EXERCISE DATA Block Start

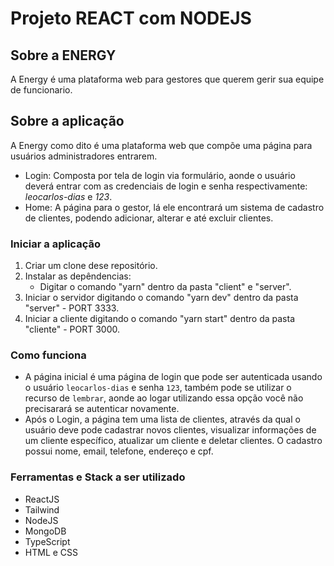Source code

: # Projeto REACT com NODEJS

## Sobre a ENERGY

A Energy é uma plataforma web para gestores que querem gerir sua equipe de funcionario.

## Sobre a aplicação

A Energy como dito é uma plataforma web que compõe uma página para usuários administradores entrarem.

- Login: Composta por tela de login via formulário, aonde o usuário deverá entrar com as credenciais de login e senha respectivamente: *leocarlos-dias* e *123*.
- Home: A página para o gestor, lá ele encontrará um sistema de cadastro de clientes, podendo adicionar, alterar e até excluir clientes.

### Iniciar a aplicação

1. Criar um clone dese repositório.
2. Instalar as depêndencias:
   - Digitar o comando "yarn" dentro da pasta "client" e "server".
3. Iniciar o servidor digitando o comando "yarn dev" dentro da pasta "server" - PORT 3333.
4. Iniciar a cliente digitando o comando "yarn start" dentro da pasta "cliente" - PORT 3000.

### Como funciona

- A página inicial é uma página de login que pode ser autenticada usando o usuário `leocarlos-dias` e senha `123`, também pode se utilizar o recurso de `lembrar`, aonde ao logar utilizando essa opção você não precisarará se autenticar novamente.
- Após o Login, a página tem uma lista de clientes, através da qual o usuário deve pode cadastrar novos clientes, visualizar informações de um cliente específico, atualizar um cliente e deletar clientes. O cadastro possui nome, email, telefone, endereço e cpf.

### Ferramentas e Stack a ser utilizado

- ReactJS
- Tailwind
- NodeJS
- MongoDB
- TypeScript
- HTML e CSS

EXERCISE DATA Block End

(EXERCISE AIM)
Return the records above verbatim, images excluded.

(REPLY)
Source code

: # Projeto REACT com NODEJS

## Sobre a ENERGY

A Energy é uma plataforma web para gestores que querem gerir sua equipe de funcionario.

## Sobre a aplicação

A Energy como dito é uma plataforma web que compõe uma página para usuários administradores entrarem.

- Login: Composta por tela de login via formulário, aonde o usuário deverá entrar com as credenciais de login e senha respectivamente: *leocarlos-dias* e *123*.
- Home: A página para o gestor, lá ele encontrará um sistema de cadastro de clientes, podendo adicionar, alterar e até excluir clientes.

### Iniciar a aplicação

1. Criar um clone dese repositório.
2. Instalar as depêndencias:
   - Digitar o comando "yarn" dentro da pasta "client" e "server".
3. Iniciar o servidor digitando o comando "yarn dev" dentro da pasta "server" - PORT 3333.
4. Iniciar a cliente digitando o comando "yarn start" dentro da pasta "cliente" - PORT 3000.

### Como funciona

- A página inicial é uma página de login que pode ser autenticada usando o usuário `leocarlos-dias` e senha `123`, também pode se utilizar o recurso de `lembrar`, aonde ao logar utilizando essa opção você não precisarará se autenticar novamente.
- Após o Login, a página tem uma lista de clientes, através da qual o usuário deve pode cadastrar novos clientes, visualizar informações de um cliente específico, atualizar um cliente e deletar clientes. O cadastro possui nome, email, telefone, endereço e cpf.

### Ferramentas e Stack a ser utilizado

- ReactJS
- Tailwind
- NodeJS
- MongoDB
- TypeScript
- HTML e CSS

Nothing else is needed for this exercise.